Multiple Chemical Sensitivity, A Health Challenge
Multiple chemical sensitivity has other scientific names that relate it to its extreme allergic symptoms. The most widely accepted terminology in the scientific environment is that of idiopathic environmental intolerance .
In itself, it is a chronic pathology of the family of allergic reactions. In this case, the patient responds in an excessive way to small concentrations of substances that are usually found in the environment.
The substances must be chemical; therefore, it constitutes a topic of discussion in occupational medicine. There are laws that recognize it as an occupational disease, but others that do not.
For a long time it was put aside as a psychosomatic invention. Even today, there are doctors who do not recognize it as a pathology and attribute it to an excessive manifestation of the psyche of people.
Subjects with multiple chemical sensitivities are estimated to represent less than 1% of the general population. Different is the frequency among allergy sufferers, reaching more than 10% prevalence.
The diagnosis is very difficult. There is no laboratory test to certify multiple chemical sensitivity. The healthcare professional may suspect it, request allergy panels as a complementary test, and diagnose it based on these findings.

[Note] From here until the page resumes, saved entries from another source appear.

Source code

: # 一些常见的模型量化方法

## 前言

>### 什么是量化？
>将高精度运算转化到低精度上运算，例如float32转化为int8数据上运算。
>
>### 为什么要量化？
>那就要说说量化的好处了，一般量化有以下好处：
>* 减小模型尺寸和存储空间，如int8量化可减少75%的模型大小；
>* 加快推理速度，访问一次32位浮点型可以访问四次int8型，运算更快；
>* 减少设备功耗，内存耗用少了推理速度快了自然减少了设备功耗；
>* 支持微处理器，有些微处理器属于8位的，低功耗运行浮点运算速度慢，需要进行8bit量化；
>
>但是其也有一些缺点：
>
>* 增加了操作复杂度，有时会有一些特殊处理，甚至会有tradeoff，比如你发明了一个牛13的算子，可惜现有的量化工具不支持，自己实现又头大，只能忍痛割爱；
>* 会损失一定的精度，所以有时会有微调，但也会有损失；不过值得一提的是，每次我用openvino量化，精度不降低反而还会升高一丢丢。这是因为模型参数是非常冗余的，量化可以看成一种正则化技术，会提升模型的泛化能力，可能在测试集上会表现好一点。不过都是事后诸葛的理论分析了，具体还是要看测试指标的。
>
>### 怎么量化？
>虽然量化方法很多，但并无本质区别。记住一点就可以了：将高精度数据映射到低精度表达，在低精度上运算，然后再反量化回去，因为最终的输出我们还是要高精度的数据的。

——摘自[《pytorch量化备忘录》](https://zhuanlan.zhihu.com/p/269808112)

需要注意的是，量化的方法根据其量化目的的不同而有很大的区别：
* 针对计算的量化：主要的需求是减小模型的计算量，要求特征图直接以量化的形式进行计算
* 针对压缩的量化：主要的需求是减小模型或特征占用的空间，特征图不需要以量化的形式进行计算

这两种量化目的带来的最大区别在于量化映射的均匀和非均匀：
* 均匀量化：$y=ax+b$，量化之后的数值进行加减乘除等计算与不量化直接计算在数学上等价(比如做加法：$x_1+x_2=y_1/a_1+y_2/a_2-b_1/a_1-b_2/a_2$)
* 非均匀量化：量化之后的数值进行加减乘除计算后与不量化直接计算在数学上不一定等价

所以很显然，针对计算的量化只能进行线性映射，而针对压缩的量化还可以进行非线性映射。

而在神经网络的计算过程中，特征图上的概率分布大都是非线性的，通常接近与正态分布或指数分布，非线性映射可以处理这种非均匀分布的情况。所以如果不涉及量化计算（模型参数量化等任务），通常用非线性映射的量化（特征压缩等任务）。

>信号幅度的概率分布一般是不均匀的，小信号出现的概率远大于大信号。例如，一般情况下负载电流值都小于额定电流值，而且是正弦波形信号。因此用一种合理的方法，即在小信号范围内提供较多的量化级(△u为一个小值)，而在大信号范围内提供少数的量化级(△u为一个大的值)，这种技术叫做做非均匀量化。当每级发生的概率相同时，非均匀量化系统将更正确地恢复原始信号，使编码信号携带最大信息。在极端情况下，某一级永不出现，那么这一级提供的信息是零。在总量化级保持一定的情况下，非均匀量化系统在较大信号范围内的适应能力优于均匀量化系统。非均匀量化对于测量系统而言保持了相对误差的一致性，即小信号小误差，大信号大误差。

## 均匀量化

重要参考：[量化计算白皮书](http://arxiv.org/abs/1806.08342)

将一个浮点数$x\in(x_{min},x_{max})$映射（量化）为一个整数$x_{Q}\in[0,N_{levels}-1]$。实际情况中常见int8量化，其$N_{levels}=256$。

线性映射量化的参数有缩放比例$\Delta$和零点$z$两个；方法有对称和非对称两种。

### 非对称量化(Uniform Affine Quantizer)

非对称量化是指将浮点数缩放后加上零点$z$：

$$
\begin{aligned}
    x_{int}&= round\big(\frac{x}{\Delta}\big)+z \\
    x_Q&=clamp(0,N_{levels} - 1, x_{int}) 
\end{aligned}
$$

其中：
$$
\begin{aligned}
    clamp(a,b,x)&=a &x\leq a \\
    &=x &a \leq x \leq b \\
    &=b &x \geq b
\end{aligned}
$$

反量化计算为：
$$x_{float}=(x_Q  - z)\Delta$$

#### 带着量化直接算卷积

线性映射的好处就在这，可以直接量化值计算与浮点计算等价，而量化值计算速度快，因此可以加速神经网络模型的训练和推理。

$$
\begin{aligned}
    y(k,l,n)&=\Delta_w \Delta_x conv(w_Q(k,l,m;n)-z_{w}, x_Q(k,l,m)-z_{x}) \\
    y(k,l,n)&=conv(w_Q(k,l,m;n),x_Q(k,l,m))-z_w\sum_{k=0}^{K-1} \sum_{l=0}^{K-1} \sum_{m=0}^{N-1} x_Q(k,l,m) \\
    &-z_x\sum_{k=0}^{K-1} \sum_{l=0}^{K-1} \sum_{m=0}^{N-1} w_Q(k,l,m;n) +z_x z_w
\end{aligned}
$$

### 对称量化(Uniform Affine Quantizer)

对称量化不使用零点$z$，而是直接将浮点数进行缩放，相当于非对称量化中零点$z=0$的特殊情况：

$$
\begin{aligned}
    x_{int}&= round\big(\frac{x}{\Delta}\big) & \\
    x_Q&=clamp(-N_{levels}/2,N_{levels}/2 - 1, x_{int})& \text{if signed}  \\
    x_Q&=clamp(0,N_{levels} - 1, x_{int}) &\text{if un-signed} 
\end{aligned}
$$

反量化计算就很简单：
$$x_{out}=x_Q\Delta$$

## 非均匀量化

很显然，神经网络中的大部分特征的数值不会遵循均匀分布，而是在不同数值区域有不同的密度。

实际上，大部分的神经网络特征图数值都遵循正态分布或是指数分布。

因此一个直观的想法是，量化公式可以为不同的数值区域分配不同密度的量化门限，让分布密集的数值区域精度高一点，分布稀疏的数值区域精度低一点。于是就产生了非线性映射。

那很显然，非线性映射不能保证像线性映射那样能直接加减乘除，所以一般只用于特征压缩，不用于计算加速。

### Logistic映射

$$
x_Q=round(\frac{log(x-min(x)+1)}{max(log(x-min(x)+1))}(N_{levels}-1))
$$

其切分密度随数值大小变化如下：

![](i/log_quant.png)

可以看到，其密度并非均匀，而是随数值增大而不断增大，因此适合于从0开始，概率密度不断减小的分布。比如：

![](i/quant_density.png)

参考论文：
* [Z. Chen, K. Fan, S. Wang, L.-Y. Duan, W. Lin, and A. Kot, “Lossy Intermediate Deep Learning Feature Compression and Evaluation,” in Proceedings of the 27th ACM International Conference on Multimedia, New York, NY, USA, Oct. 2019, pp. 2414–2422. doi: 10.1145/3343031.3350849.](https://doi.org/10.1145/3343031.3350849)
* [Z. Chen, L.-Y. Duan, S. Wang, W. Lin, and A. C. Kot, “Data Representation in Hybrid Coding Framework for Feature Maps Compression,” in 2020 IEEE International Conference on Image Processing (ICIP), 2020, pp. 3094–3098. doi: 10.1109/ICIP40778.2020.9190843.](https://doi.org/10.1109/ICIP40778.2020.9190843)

Pathophysiology of multiple chemical sensitivity
The origin of the disease is unknown. Scientific studies have yet to be published that unravel the mechanisms that lead to exaggerated allergic reaction at such low concentrations of the substance.
The most well-founded hypothesis stipulates that the person comes into contact with a chemical agent for the first time and his immune system reacts badly. The memory of the reaction remains and no more than a small new dose is needed to trigger the symptoms.
Another hypothesis goes in the same direction, but attributes more weight to the loss of tolerance. In other words, after a first encounter with the chemical, the body does not get used to it, but instead starts the opposite path of hypersensitivity.
This multiple chemical sensitivity would find stimulation in the limbic system of the nervous system. The stimulus of the substance may disappear, but the body sends out immune response signals with nothing concrete to attack.
Basically, the mechanism described resembles that of diseases such as fibromyalgia or irritable bowel. It is suspected that there is a pathophysiological link between these pathologies.